1. Steer your boat clear of hippos. When threatened, they will use their tail to fling their poo at you, and they have a good 10 meter range.
2. Just because a crocodile looks like it's asleep doesn't mean it really is.
3. Always keep your camera leash around your wrist or, better yet, snapped onto your newly purchased Uganda bracelet.
4. Don't put your little brother in charge of the camera. All he'll do is take 10 min videos of birds buzzing around the ears of cape buffalo.
5. Elephants ALWAYS have the right of way.
6. If you play Ultimate Frisbee in front of your lodge you can simultaneously get some exercise and entertain your security guard.
7. Watching a lightning storm powerful enough to act like a strobe light and freeze-frame the rain so you can see the individual droplets is totally worth no electricity.
8. Make sure your guide is secretly a lion tracker.
9. If a lion starts to pace towards you, listen to your lion tracker and skedaddle back to the bus quick as you can. 100 meters is close enough to get a good picture from in there.
10. The baby kob are really cute and no amount of wishing will make a lion stalk and kill one in front of you.
11. Don't be afraid to slip your shoes off and run a little wild. After all, you're in the Great Rift Valley, the place where running was born.
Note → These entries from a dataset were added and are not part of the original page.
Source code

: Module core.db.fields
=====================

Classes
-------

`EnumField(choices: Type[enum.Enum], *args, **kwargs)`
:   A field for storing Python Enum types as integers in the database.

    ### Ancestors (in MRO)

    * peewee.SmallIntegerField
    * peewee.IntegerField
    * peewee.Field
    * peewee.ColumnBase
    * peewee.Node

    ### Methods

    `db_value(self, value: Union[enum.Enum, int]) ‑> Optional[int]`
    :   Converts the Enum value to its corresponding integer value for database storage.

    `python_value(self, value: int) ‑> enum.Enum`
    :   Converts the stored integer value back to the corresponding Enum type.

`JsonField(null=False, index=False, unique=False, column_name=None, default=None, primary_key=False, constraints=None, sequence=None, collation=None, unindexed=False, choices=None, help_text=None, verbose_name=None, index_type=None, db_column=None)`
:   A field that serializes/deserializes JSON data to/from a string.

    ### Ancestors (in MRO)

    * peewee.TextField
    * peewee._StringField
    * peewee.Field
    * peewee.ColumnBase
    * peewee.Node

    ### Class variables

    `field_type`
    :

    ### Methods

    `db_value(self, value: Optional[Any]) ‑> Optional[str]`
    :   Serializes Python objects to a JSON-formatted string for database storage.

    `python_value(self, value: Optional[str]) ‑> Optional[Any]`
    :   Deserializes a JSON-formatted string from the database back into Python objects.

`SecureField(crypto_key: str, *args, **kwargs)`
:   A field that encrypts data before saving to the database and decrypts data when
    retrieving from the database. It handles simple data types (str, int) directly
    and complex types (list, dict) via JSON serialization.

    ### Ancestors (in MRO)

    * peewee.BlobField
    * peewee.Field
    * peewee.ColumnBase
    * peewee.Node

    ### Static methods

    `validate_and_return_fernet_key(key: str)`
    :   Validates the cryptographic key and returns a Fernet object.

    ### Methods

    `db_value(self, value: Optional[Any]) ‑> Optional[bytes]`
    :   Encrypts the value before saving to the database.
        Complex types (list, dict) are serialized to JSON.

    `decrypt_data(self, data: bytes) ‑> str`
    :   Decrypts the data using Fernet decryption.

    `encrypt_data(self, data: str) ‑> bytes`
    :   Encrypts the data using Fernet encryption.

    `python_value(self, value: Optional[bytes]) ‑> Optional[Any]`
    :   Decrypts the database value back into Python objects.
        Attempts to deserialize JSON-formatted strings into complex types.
  1. Ha ha I thought some people might think that. :) I'm not going to lie though, the only thing that would've been better than seeing a lion is seeing a lion attacking something.

  2. But not something cute and little... Anyway, it sounds like you had an adventure whether it was slightly cruel or not.

  3. Ha ha ha ok fair enough, it was only my twisted nature show side of me that wanted that to happened. If it had actually happened I probably would've screamed and mourned with the rest of them. Ha ha ha thanks, it was fun.